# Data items
──────────

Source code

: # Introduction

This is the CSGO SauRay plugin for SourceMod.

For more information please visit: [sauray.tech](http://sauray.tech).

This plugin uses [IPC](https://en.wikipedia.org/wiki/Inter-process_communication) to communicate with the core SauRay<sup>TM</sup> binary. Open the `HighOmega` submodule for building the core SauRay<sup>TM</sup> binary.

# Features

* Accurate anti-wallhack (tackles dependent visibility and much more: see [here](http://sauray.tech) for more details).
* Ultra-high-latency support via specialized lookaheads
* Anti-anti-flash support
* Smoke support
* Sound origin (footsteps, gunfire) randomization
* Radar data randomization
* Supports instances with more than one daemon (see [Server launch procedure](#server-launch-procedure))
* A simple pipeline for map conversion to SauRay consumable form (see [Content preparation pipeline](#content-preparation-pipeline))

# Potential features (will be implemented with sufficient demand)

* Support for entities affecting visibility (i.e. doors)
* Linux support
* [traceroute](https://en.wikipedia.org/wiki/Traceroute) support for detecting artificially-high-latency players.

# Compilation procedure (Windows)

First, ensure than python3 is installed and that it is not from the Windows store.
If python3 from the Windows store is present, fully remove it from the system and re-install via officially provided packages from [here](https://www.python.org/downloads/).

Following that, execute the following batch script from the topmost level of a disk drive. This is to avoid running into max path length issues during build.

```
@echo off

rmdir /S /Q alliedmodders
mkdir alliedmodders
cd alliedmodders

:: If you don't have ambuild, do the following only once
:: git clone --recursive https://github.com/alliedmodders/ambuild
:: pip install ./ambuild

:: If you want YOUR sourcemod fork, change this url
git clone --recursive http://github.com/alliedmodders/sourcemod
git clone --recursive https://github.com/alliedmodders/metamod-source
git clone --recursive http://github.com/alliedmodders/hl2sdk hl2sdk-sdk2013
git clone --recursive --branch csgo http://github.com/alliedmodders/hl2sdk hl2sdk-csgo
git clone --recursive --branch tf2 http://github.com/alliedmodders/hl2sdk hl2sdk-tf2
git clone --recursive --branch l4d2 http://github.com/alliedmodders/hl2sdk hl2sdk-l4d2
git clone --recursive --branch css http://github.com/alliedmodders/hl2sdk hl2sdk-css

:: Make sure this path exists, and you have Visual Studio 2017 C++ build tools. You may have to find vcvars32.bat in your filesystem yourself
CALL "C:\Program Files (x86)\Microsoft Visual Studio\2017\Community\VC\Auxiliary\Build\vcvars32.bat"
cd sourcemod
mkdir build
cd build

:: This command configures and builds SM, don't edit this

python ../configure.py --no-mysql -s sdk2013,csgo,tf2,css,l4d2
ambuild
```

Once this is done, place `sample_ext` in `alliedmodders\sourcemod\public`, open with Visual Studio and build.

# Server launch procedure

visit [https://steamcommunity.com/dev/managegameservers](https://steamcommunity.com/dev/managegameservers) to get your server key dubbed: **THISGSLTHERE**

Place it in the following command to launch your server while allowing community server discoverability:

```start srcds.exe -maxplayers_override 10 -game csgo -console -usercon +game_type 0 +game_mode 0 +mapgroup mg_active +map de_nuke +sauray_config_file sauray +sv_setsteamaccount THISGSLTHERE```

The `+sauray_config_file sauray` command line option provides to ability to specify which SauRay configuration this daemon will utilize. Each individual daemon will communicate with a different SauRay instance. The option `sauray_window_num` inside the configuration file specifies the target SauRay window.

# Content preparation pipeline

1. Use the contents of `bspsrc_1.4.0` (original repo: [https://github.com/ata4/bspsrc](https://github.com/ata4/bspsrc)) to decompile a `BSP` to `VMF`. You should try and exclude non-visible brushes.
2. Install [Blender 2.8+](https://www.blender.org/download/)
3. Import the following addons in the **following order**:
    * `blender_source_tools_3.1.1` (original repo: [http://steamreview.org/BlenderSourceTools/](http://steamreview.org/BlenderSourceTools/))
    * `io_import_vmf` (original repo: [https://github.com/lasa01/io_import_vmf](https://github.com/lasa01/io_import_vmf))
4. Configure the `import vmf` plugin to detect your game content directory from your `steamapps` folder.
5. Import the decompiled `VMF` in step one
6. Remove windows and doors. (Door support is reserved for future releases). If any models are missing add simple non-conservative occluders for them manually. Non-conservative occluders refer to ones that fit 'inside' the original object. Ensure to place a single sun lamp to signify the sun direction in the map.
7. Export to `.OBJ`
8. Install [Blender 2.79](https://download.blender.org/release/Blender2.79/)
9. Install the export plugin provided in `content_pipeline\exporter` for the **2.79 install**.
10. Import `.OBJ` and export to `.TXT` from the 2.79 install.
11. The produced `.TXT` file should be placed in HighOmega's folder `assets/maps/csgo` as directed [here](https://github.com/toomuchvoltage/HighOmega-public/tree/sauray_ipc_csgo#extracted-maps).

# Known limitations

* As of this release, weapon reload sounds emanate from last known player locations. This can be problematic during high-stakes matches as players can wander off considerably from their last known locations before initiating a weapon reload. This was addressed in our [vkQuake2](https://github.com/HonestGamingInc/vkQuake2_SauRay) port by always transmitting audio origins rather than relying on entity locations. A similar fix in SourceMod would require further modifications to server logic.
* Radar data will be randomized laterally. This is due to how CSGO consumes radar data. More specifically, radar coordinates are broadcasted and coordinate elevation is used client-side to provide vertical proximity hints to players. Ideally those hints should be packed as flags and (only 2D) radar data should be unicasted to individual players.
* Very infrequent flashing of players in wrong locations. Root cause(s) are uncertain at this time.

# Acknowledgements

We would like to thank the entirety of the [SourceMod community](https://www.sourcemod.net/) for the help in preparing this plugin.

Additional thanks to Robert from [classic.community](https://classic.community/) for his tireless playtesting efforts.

──────────

# AIM OF THE TASK
Nothing but the lines from the one that contains "We would like" through the end of the data above should appear, each reproduced exactly.

# ANSWER AREA
We would like to thank the entirety of the [SourceMod community](https://www.sourcemod.net/) for the help in preparing this plugin.

Additional thanks to Robert from [classic.community](https://classic.community/) for his tireless playtesting efforts.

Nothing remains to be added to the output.